** Opening Dataset records block **

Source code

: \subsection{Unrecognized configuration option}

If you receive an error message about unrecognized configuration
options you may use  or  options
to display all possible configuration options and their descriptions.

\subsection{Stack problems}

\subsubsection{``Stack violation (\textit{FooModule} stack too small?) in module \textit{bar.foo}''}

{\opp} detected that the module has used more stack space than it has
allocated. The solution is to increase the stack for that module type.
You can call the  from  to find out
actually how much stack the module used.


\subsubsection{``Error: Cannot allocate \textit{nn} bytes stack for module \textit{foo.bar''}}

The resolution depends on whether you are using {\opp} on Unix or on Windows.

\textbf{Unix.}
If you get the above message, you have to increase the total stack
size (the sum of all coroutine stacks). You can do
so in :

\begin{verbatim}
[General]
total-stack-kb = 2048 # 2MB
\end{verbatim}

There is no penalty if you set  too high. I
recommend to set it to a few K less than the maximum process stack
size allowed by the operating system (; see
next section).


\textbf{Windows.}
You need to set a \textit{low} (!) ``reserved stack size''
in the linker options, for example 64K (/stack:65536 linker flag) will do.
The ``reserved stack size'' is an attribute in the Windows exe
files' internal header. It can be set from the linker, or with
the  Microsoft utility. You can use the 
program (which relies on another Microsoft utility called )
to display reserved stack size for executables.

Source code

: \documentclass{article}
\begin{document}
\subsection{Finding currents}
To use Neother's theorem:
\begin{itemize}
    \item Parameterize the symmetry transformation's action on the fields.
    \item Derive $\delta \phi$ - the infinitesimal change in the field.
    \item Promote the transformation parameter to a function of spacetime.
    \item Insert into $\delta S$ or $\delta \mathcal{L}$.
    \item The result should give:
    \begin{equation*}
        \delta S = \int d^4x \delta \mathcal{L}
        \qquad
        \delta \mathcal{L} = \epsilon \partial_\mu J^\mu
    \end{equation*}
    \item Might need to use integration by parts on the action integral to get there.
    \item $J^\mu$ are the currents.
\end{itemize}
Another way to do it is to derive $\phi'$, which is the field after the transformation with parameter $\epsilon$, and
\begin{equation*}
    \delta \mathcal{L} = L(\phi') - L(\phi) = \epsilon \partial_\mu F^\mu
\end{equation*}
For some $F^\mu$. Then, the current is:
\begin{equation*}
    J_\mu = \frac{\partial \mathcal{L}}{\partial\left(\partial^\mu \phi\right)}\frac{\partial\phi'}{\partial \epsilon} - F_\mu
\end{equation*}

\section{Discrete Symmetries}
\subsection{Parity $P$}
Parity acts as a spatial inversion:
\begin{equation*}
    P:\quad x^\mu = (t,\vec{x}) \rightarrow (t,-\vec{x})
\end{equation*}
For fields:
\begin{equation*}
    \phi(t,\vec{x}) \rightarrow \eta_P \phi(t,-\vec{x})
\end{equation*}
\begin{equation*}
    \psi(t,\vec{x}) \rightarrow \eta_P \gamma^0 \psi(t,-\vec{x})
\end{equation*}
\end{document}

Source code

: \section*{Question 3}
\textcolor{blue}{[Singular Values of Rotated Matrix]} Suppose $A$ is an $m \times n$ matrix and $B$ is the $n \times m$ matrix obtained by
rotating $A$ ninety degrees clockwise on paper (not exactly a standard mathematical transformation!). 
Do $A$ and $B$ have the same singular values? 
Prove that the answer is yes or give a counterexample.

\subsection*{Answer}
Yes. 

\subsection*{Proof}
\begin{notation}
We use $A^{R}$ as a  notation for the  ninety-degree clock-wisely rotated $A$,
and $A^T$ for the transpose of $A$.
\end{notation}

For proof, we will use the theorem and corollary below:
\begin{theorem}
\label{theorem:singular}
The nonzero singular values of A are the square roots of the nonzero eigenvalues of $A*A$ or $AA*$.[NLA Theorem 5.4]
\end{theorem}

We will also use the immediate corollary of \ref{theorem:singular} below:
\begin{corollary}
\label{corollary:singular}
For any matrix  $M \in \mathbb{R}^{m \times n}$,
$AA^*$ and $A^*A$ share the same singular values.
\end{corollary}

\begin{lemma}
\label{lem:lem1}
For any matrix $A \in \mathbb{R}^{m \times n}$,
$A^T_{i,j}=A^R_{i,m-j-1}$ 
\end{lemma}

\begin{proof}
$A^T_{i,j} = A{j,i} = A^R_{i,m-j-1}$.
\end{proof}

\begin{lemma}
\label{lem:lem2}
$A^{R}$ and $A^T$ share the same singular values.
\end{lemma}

** Closing Dataset records block **

Copy out every entry above exactly.

Source code

: \subsection{Unrecognized configuration option}

If you receive an error message about unrecognized configuration
options you may use  or  options
to display all possible configuration options and their descriptions.

\subsection{Stack problems}

\subsubsection{``Stack violation (\textit{FooModule} stack too small?) in module \textit{bar.foo}''}

{\opp} detected that the module has used more stack space than it has
allocated. The solution is to increase the stack for that module type.
You can call the  from  to find out
actually how much stack the module used.


\subsubsection{``Error: Cannot allocate \textit{nn} bytes stack for module \textit{foo.bar''}}

The resolution depends on whether you are using {\opp} on Unix or on Windows.

\textbf{Unix.}
If you get the above message, you have to increase the total stack
size (the sum of all coroutine stacks). You can do
so in :

\begin{verbatim}
[General]
total-stack-kb = 2048 # 2MB
\end{verbatim}

There is no penalty if you set  too high. I
recommend to set it to a few K less than the maximum process stack
size allowed by the operating system (; see
next section).


\textbf{Windows.}
You need to set a \textit{low} (!) ``reserved stack size''
in the linker options, for example 64K (/stack:65536 linker flag) will do.
The ``reserved stack size'' is an attribute in the Windows exe
files' internal header. It can be set from the linker, or with
the  Microsoft utility. You can use the 
program (which relies on another Microsoft utility called )
to display reserved stack size for executables.

Source code

: \documentclass{article}
\begin{document}
\subsection{Finding currents}
To use Neother's theorem:
\begin{itemize}
    \item Parameterize the symmetry transformation's action on the fields.
    \item Derive $\delta \phi$ - the infinitesimal change in the field.
    \item Promote the transformation parameter to a function of spacetime.
    \item Insert into $\delta S$ or $\delta \mathcal{L}$.
    \item The result should give:
    \begin{equation*}
        \delta S = \int d^4x \delta \mathcal{L}
        \qquad
        \delta \mathcal{L} = \epsilon \partial_\mu J^\mu
    \end{equation*}
    \item Might need to use integration by parts on the action integral to get there.
    \item $J^\mu$ are the currents.
\end{itemize}
Another way to do it is to derive $\phi'$, which is the field after the transformation with parameter $\epsilon$, and
\begin{equation*}
    \delta \mathcal{L} = L(\phi') - L(\phi) = \epsilon \partial_\mu F^\mu
\end{equation*}
For some $F^\mu$. Then, the current is:
\begin{equation*}
    J_\mu = \frac{\partial \mathcal{L}}{\partial\left(\partial^\mu \phi\right)}\frac{\partial\phi'}{\partial \epsilon} - F_\mu
\end{equation*}

\section{Discrete Symmetries}
\subsection{Parity $P$}
Parity acts as a spatial inversion:
\begin{equation*}
    P:\quad x^\mu = (t,\vec{x}) \rightarrow (t,-\vec{x})
\end{equation*}
For fields:
\begin{equation*}
    \phi(t,\vec{x}) \rightarrow \eta_P \phi(t,-\vec{x})
\end{equation*}
\begin{equation*}
    \psi(t,\vec{x}) \rightarrow \eta_P \gamma^0 \psi(t,-\vec{x})
\end{equation*}
\end{document}

Source code

: \section*{Question 3}
\textcolor{blue}{[Singular Values of Rotated Matrix]} Suppose $A$ is an $m \times n$ matrix and $B$ is the $n \times m$ matrix obtained by
rotating $A$ ninety degrees clockwise on paper (not exactly a standard mathematical transformation!). 
Do $A$ and $B$ have the same singular values? 
Prove that the answer is yes or give a counterexample.

\subsection*{Answer}
Yes. 

\subsection*{Proof}
\begin{notation}
We use $A^{R}$ as a  notation for the  ninety-degree clock-wisely rotated $A$,
and $A^T$ for the transpose of $A$.
\end{notation}

For proof, we will use the theorem and corollary below:
\begin{theorem}
\label{theorem:singular}
The nonzero singular values of A are the square roots of the nonzero eigenvalues of $A*A$ or $AA*$.[NLA Theorem 5.4]
\end{theorem}

We will also use the immediate corollary of \ref{theorem:singular} below:
\begin{corollary}
\label{corollary:singular}
For any matrix  $M \in \mathbb{R}^{m \times n}$,
$AA^*$ and $A^*A$ share the same singular values.
\end{corollary}

\begin{lemma}
\label{lem:lem1}
For any matrix $A \in \mathbb{R}^{m \times n}$,
$A^T_{i,j}=A^R_{i,m-j-1}$ 
\end{lemma}

\begin{proof}
$A^T_{i,j} = A{j,i} = A^R_{i,m-j-1}$.
\end{proof}

\begin{lemma}
\label{lem:lem2}
$A^{R}$ and $A^T$ share the same singular values.
\end{lemma}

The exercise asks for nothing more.